### TASK TO COMPLETE
Return a copy of every line in the data below that contains "kann".

### Collected data
******************************

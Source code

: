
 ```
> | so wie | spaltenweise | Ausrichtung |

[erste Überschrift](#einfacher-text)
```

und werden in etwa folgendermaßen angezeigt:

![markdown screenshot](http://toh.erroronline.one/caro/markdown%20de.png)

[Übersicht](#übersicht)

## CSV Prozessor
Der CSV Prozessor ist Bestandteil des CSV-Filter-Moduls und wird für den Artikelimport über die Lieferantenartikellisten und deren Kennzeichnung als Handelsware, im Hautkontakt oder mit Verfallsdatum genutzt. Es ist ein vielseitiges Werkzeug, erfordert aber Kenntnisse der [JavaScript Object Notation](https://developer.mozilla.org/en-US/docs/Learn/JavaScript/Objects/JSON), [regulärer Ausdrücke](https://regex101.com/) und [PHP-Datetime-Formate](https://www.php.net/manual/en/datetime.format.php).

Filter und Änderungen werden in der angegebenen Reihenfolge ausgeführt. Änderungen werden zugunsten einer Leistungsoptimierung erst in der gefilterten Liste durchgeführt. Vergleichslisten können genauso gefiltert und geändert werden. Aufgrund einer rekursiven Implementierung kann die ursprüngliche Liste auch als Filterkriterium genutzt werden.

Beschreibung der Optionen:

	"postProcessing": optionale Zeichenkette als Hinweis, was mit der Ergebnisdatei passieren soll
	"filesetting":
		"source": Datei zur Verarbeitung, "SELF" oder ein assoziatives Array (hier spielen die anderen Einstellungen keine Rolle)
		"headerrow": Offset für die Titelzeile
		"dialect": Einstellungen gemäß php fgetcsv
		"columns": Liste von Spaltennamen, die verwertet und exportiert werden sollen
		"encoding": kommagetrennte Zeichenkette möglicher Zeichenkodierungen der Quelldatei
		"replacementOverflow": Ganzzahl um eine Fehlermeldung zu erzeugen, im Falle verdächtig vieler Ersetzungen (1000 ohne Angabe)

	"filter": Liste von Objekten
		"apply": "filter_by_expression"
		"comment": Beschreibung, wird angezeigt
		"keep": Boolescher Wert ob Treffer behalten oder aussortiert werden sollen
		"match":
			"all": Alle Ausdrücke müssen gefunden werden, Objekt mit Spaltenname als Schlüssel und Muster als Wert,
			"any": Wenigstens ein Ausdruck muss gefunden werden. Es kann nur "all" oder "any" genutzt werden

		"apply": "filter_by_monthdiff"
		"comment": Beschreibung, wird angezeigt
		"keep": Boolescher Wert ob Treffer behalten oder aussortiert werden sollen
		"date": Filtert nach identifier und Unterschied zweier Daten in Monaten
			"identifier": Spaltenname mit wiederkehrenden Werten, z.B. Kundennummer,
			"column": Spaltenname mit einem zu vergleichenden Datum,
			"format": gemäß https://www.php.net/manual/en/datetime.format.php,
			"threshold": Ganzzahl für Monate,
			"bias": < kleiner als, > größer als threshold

******************************

### ANSWER TO THIS PROBLEM
Filter und Änderungen werden in der angegebenen Reihenfolge ausgeführt. Änderungen werden zugunsten einer Leistungsoptimierung erst in der gefilterten Liste durchgeführt. Vergleichslisten können genauso gefiltert und geändert werden. Aufgrund einer rekursiven Implementierung kann die ursprüngliche Liste auch als Filterkriterium genutzt werden.
			"any": Wenigstens ein Ausdruck muss gefunden werden. Es kann nur "all" oder "any" genutzt werden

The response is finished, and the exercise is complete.